2. In conflict with other desires. Sure, you may really want to eat that cake now, but avoiding those empty calories may also have value to you. If a desire is pitted against a contrary desire, we should ideally feel less motivation to fulfill it. Unfortunately, the moment-to-moment strength of each of those desires may depend on what happens to be salient to you. But choosing to act a certain way merely because you reflected on one desire and not the equally strong desire that opposes it, is effectively like making an arbitrary choice.
3. Based on false beliefs or ignorance. Suppose that you desire for a person to go to prison because you think he has committed murder, but he is actually innocent. Presumably you’d no longer desire his imprisonment if you found out the truth. And likely, you’d desire that you would stop desiring his imprisonment the moment strong exonerating evidence became known to you.
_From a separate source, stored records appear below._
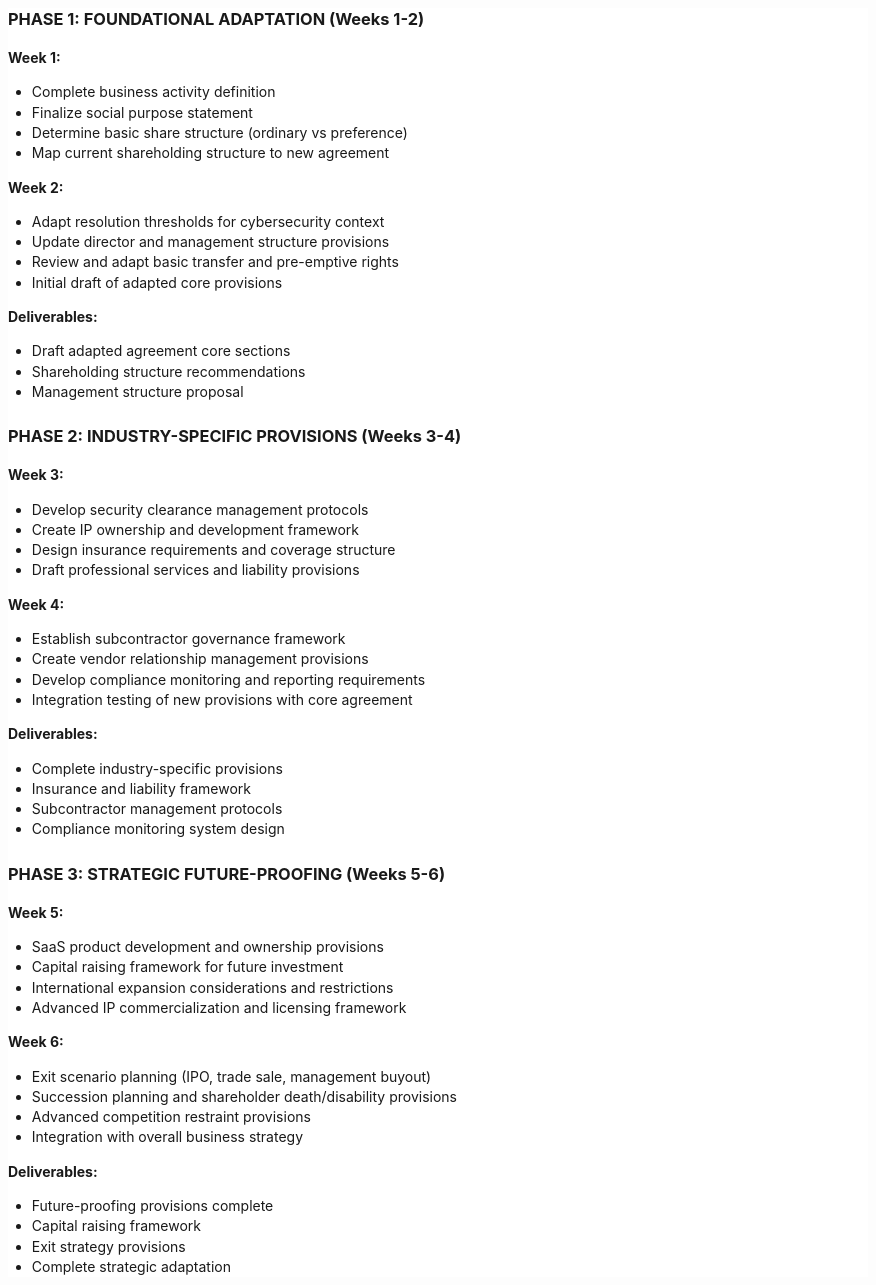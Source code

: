 ### PHASE 1: FOUNDATIONAL ADAPTATION (Weeks 1-2)

**Week 1:**
- Complete business activity definition
- Finalize social purpose statement
- Determine basic share structure (ordinary vs preference)
- Map current shareholding structure to new agreement

**Week 2:**
- Adapt resolution thresholds for cybersecurity context
- Update director and management structure provisions
- Review and adapt basic transfer and pre-emptive rights
- Initial draft of adapted core provisions

**Deliverables:**
- Draft adapted agreement core sections
- Shareholding structure recommendations
- Management structure proposal

### PHASE 2: INDUSTRY-SPECIFIC PROVISIONS (Weeks 3-4)

**Week 3:**
- Develop security clearance management protocols
- Create IP ownership and development framework
- Design insurance requirements and coverage structure
- Draft professional services and liability provisions

**Week 4:**
- Establish subcontractor governance framework
- Create vendor relationship management provisions
- Develop compliance monitoring and reporting requirements
- Integration testing of new provisions with core agreement

**Deliverables:**
- Complete industry-specific provisions
- Insurance and liability framework
- Subcontractor management protocols
- Compliance monitoring system design

### PHASE 3: STRATEGIC FUTURE-PROOFING (Weeks 5-6)

**Week 5:**
- SaaS product development and ownership provisions
- Capital raising framework for future investment
- International expansion considerations and restrictions
- Advanced IP commercialization and licensing framework

**Week 6:**
- Exit scenario planning (IPO, trade sale, management buyout)
- Succession planning and shareholder death/disability provisions
- Advanced competition restraint provisions
- Integration with overall business strategy

**Deliverables:**
- Future-proofing provisions complete
- Capital raising framework
- Exit strategy provisions
- Complete strategic adaptation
So, hopefully you wouldn’t let your current desire (based on inaccurate information) stand in the way of acquiring further evidence that might cause this desire to be extinguished. That means that, ideally, you wouldn’t flinch in the face of desire destroying information.
4. Caused merely by context. Short-lived desires can be created by a particular context. For instance, suppose that you see an advertisement for a brand of clothing that shows people looking ridiculously stylish. You might, momentarily, feel a previously nonexistent desire to buy that clothing – a desire which, if ignored, may not even persist for another half hour. If you happen to be standing in a clothing store when you see the ad though, an unplanned purchase may be around the corner. But merely waiting it out might be the better option, respecting your previous and future lack of desire over the desire created by the context.
5. Likely to be regretted. You may strongly desire something now that you are very likely to ultimately regret. For example, some people feel a strong desire to cheat on their significant others despite a high risk of a regrettable outcome. Knowing about the possibility of regret may not immediately change your current level of desire, but allowing yourself time to reflect on this regret may ultimately influence your behavior.
So beware of desires that conflict with other desires, and those that are likely to change. Delay acting if a desire may be based on inaccurate information, or is the result merely of context, or seems like it could lead to a regrettable outcome. Not all desires are created equal.